First Buster, YOU contaminate your marriage and set things up such that affairs can happen, and so did SHE. I am sure she made mistakes too.
Despite the fact that she used the drugs with you, either one of you could have shown the maturity to stop and help the other one to stop...you both were only thinking of yourselves, not hthe harm you were doing to each other or your household.
DRUGS run a household. But you both participated, she CAN criticize you for that, do NOT ignore that.
If you acknowledge that you BOTH made a mistake and you have cleaned up your home she will have more respect for you than if you hide like a child behind some defensive argument that she isn't going to believe.
Accept that drugs harm households, accept that you and she used them and accept equal responsability along with her for bringing them into the household.
Second, you are listening to what she is saying way too much. She is in an affair and is giong to throw crap at you for a while and you are going to need to learn to NOT let it get to you. You are going to have to learn to stand back and respond maturely to what she says.
She's TELLING you how to SAVE your relationship and you arne't listening.
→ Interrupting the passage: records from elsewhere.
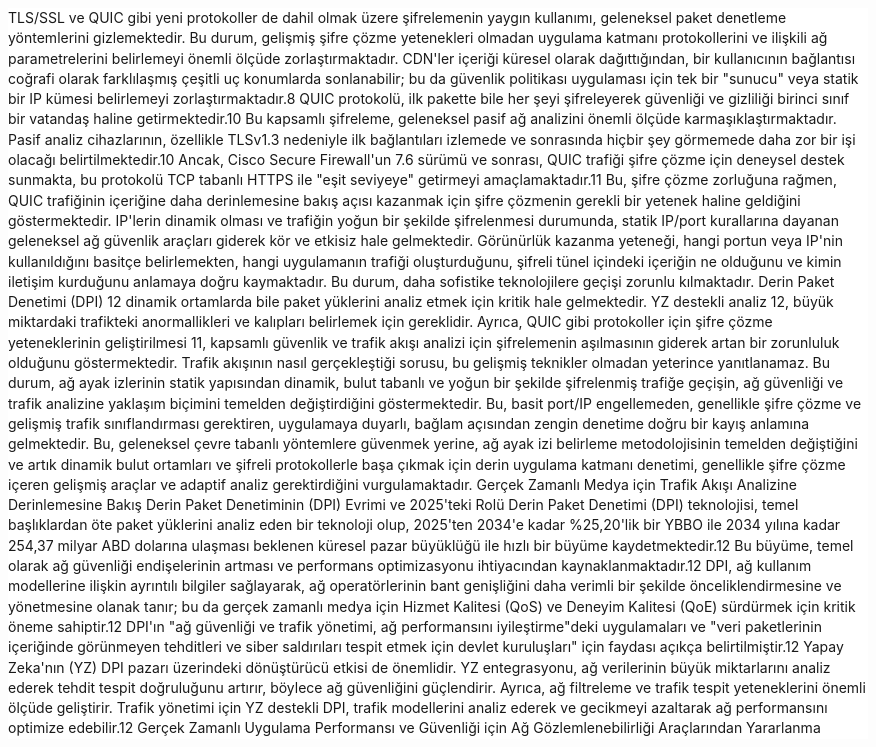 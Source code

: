 TLS/SSL ve QUIC gibi yeni protokoller de dahil olmak üzere şifrelemenin yaygın kullanımı, geleneksel paket denetleme yöntemlerini gizlemektedir. Bu durum, gelişmiş şifre çözme yetenekleri olmadan uygulama katmanı protokollerini ve ilişkili ağ parametrelerini belirlemeyi önemli ölçüde zorlaştırmaktadır. CDN'ler içeriği küresel olarak dağıttığından, bir kullanıcının bağlantısı coğrafi olarak farklılaşmış çeşitli uç konumlarda sonlanabilir; bu da güvenlik politikası uygulaması için tek bir "sunucu" veya statik bir IP kümesi belirlemeyi zorlaştırmaktadır.8
QUIC protokolü, ilk pakette bile her şeyi şifreleyerek güvenliği ve gizliliği birinci sınıf bir vatandaş haline getirmektedir.10 Bu kapsamlı şifreleme, geleneksel pasif ağ analizini önemli ölçüde karmaşıklaştırmaktadır. Pasif analiz cihazlarının, özellikle TLSv1.3 nedeniyle ilk bağlantıları izlemede ve sonrasında hiçbir şey görmemede daha zor bir işi olacağı belirtilmektedir.10 Ancak, Cisco Secure Firewall'un 7.6 sürümü ve sonrası, QUIC trafiği şifre çözme için deneysel destek sunmakta, bu protokolü TCP tabanlı HTTPS ile "eşit seviyeye" getirmeyi amaçlamaktadır.11 Bu, şifre çözme zorluğuna rağmen, QUIC trafiğinin içeriğine daha derinlemesine bakış açısı kazanmak için şifre çözmenin gerekli bir yetenek haline geldiğini göstermektedir.
IP'lerin dinamik olması ve trafiğin yoğun bir şekilde şifrelenmesi durumunda, statik IP/port kurallarına dayanan geleneksel ağ güvenlik araçları giderek kör ve etkisiz hale gelmektedir. Görünürlük kazanma yeteneği, hangi portun veya IP'nin kullanıldığını basitçe belirlemekten, hangi uygulamanın trafiği oluşturduğunu, şifreli tünel içindeki içeriğin ne olduğunu ve kimin iletişim kurduğunu anlamaya doğru kaymaktadır. Bu durum, daha sofistike teknolojilere geçişi zorunlu kılmaktadır. Derin Paket Denetimi (DPI) 12 dinamik ortamlarda bile paket yüklerini analiz etmek için kritik hale gelmektedir. YZ destekli analiz 12, büyük miktardaki trafikteki anormallikleri ve kalıpları belirlemek için gereklidir. Ayrıca, QUIC gibi protokoller için şifre çözme yeteneklerinin geliştirilmesi 11, kapsamlı güvenlik ve trafik akışı analizi için şifrelemenin aşılmasının giderek artan bir zorunluluk olduğunu göstermektedir. Trafik akışının nasıl gerçekleştiği sorusu, bu gelişmiş teknikler olmadan yeterince yanıtlanamaz.
Bu durum, ağ ayak izlerinin statik yapısından dinamik, bulut tabanlı ve yoğun bir şekilde şifrelenmiş trafiğe geçişin, ağ güvenliği ve trafik analizine yaklaşım biçimini temelden değiştirdiğini göstermektedir. Bu, basit port/IP engellemeden, genellikle şifre çözme ve gelişmiş trafik sınıflandırması gerektiren, uygulamaya duyarlı, bağlam açısından zengin denetime doğru bir kayış anlamına gelmektedir. Bu, geleneksel çevre tabanlı yöntemlere güvenmek yerine, ağ ayak izi belirleme metodolojisinin temelden değiştiğini ve artık dinamik bulut ortamları ve şifreli protokollerle başa çıkmak için derin uygulama katmanı denetimi, genellikle şifre çözme içeren gelişmiş araçlar ve adaptif analiz gerektirdiğini vurgulamaktadır.
Gerçek Zamanlı Medya için Trafik Akışı Analizine Derinlemesine Bakış
Derin Paket Denetiminin (DPI) Evrimi ve 2025'teki Rolü
Derin Paket Denetimi (DPI) teknolojisi, temel başlıklardan öte paket yüklerini analiz eden bir teknoloji olup, 2025'ten 2034'e kadar %25,20'lik bir YBBO ile 2034 yılına kadar 254,37 milyar ABD dolarına ulaşması beklenen küresel pazar büyüklüğü ile hızlı bir büyüme kaydetmektedir.12 Bu büyüme, temel olarak ağ güvenliği endişelerinin artması ve performans optimizasyonu ihtiyacından kaynaklanmaktadır.12 DPI, ağ kullanım modellerine ilişkin ayrıntılı bilgiler sağlayarak, ağ operatörlerinin bant genişliğini daha verimli bir şekilde önceliklendirmesine ve yönetmesine olanak tanır; bu da gerçek zamanlı medya için Hizmet Kalitesi (QoS) ve Deneyim Kalitesi (QoE) sürdürmek için kritik öneme sahiptir.12 DPI'ın "ağ güvenliği ve trafik yönetimi, ağ performansını iyileştirme"deki uygulamaları ve "veri paketlerinin içeriğinde görünmeyen tehditleri ve siber saldırıları tespit etmek için devlet kuruluşları" için faydası açıkça belirtilmiştir.12
Yapay Zeka'nın (YZ) DPI pazarı üzerindeki dönüştürücü etkisi de önemlidir. YZ entegrasyonu, ağ verilerinin büyük miktarlarını analiz ederek tehdit tespit doğruluğunu artırır, böylece ağ güvenliğini güçlendirir. Ayrıca, ağ filtreleme ve trafik tespit yeteneklerini önemli ölçüde geliştirir. Trafik yönetimi için YZ destekli DPI, trafik modellerini analiz ederek ve gecikmeyi azaltarak ağ performansını optimize edebilir.12
Gerçek Zamanlı Uygulama Performansı ve Güvenliği için Ağ Gözlemlenebilirliği Araçlarından Yararlanma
When she criticizes you for using drugs, don't defend yourself, accept it and show some maturity. She clearly is upset at the maturity you showed in using them (never mind the fact that she did too), SHE wants a partner who is more mature than that. So, accept the criticism.
"OK, I did and I am sorry. I even cleaned myself because I wasn't proud of it. The drugs are free from our home and they wont' be coming back. I want a healthy home for our family."
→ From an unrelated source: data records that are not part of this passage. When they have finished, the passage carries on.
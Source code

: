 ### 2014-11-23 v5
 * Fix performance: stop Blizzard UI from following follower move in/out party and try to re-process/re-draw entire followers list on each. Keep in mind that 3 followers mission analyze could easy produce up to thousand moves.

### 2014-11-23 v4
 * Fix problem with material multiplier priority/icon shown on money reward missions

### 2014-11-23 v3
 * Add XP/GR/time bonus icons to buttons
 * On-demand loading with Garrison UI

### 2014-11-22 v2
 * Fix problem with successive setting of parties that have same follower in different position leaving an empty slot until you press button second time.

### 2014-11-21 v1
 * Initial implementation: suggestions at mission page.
THIS is what she's wanting to hear from you...stop defending yourself.
When your wife criticizes you, LISTEN to it and GROW from it. She's handing you all the ammunition you need to become a more desirable spouse for her. Stop defending yourself and don't attack her.
Yes, move back in. Ignore her threats, you have to stop taking what she says at face value and listen to the subtext. You have a 2 year old son, then use that :
"I want a healthy happy home for our son and I intend on being the person to offer that. This is a drug free home and always will be. We have a family to think about and our family comes first and always will."
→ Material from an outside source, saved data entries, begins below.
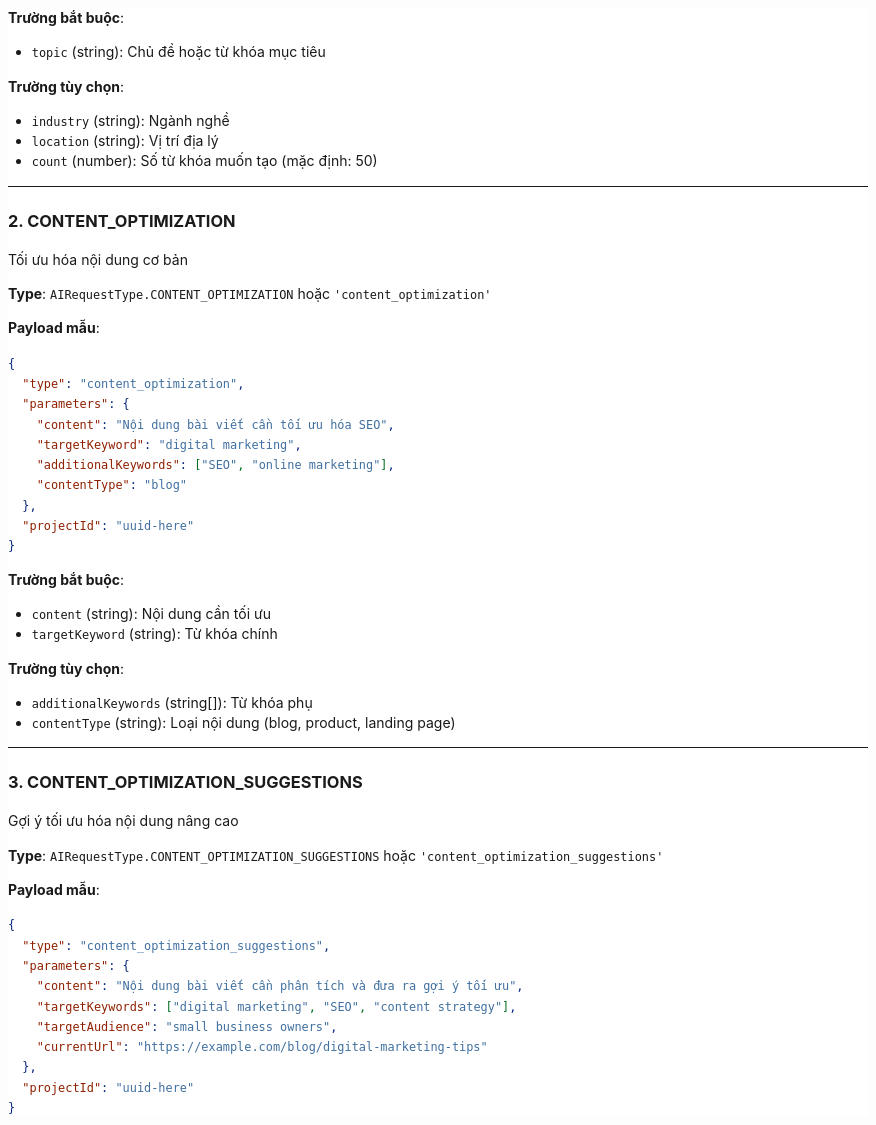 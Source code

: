 **Trường bắt buộc**:

- `topic` (string): Chủ đề hoặc từ khóa mục tiêu

**Trường tùy chọn**:

- `industry` (string): Ngành nghề
- `location` (string): Vị trí địa lý
- `count` (number): Số từ khóa muốn tạo (mặc định: 50)

---

### 2. CONTENT_OPTIMIZATION

Tối ưu hóa nội dung cơ bản

**Type**: `AIRequestType.CONTENT_OPTIMIZATION` hoặc `'content_optimization'`

**Payload mẫu**:

```json
{
  "type": "content_optimization",
  "parameters": {
    "content": "Nội dung bài viết cần tối ưu hóa SEO",
    "targetKeyword": "digital marketing",
    "additionalKeywords": ["SEO", "online marketing"],
    "contentType": "blog"
  },
  "projectId": "uuid-here"
}
```

**Trường bắt buộc**:

- `content` (string): Nội dung cần tối ưu
- `targetKeyword` (string): Từ khóa chính

**Trường tùy chọn**:

- `additionalKeywords` (string[]): Từ khóa phụ
- `contentType` (string): Loại nội dung (blog, product, landing page)

---

### 3. CONTENT_OPTIMIZATION_SUGGESTIONS

Gợi ý tối ưu hóa nội dung nâng cao

**Type**: `AIRequestType.CONTENT_OPTIMIZATION_SUGGESTIONS` hoặc `'content_optimization_suggestions'`

**Payload mẫu**:

```json
{
  "type": "content_optimization_suggestions",
  "parameters": {
    "content": "Nội dung bài viết cần phân tích và đưa ra gợi ý tối ưu",
    "targetKeywords": ["digital marketing", "SEO", "content strategy"],
    "targetAudience": "small business owners",
    "currentUrl": "https://example.com/blog/digital-marketing-tips"
  },
  "projectId": "uuid-here"
}
```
etc...THIS will show some maturity. Do you think she wants to hear you argue with her or make excuses? She's accusing you of acting like a child and you REACT like a child by defending yourself.
As far as telling your parents that you used drugs, cut her off at the knees and tell them yoruself. Show maturity here. I would be showing as much maturity as possible. This is clearly what she's looking for from the sounds of it.
Somehow this OM has convinced her that he can offer more of that. And no, he's not more mature, he's having an affair. Is it fair? Of course not. That my friend is a life lesson you will be learning all too well in the near future.
Walk the mature road and don't let all this get to you. Your son needs a parent right now and SHE isn't acting like one. If YOU want to impress HER then act like a parent.
Move back in and tell her that her son needs his father. Clean the entire home up so it is more inviting to a child. And show some maturity to her. STOP talking about what you want or how you feel and ACT like a mature adult.
Lastly, expose the affair. Don't meet with this OM in private and try to reason with him, he isn't going to listen to you. Expose the affair as a childish escape that is destructive to your child's home and to yours.
Affairs my friend are a nasty drug as much as cocaine is. She is addicted right now and she isn't going to listen to anything you have to say. You need to expose the affair and be the adult in your home for the next while.
Ignore her threats and tantrums. Do the mature adult thing and show her that you are the mature adult. She will gradually learn that SHE is the child and things should change for the better from there.
Don't react to her behaviour. Do'nt let her fits intimidate you. Do what your family needs. This is YOUR SHOT to be the ADULT in the home.
You BLEW it last time when you brought drugs in and shared them with your wife, NOW you are paying for that. CLEAN UP yourself and aim for a clean home for your family. That is the mature road and the one you will have to walk for some time to come...probably the rest of your life. Get used to it.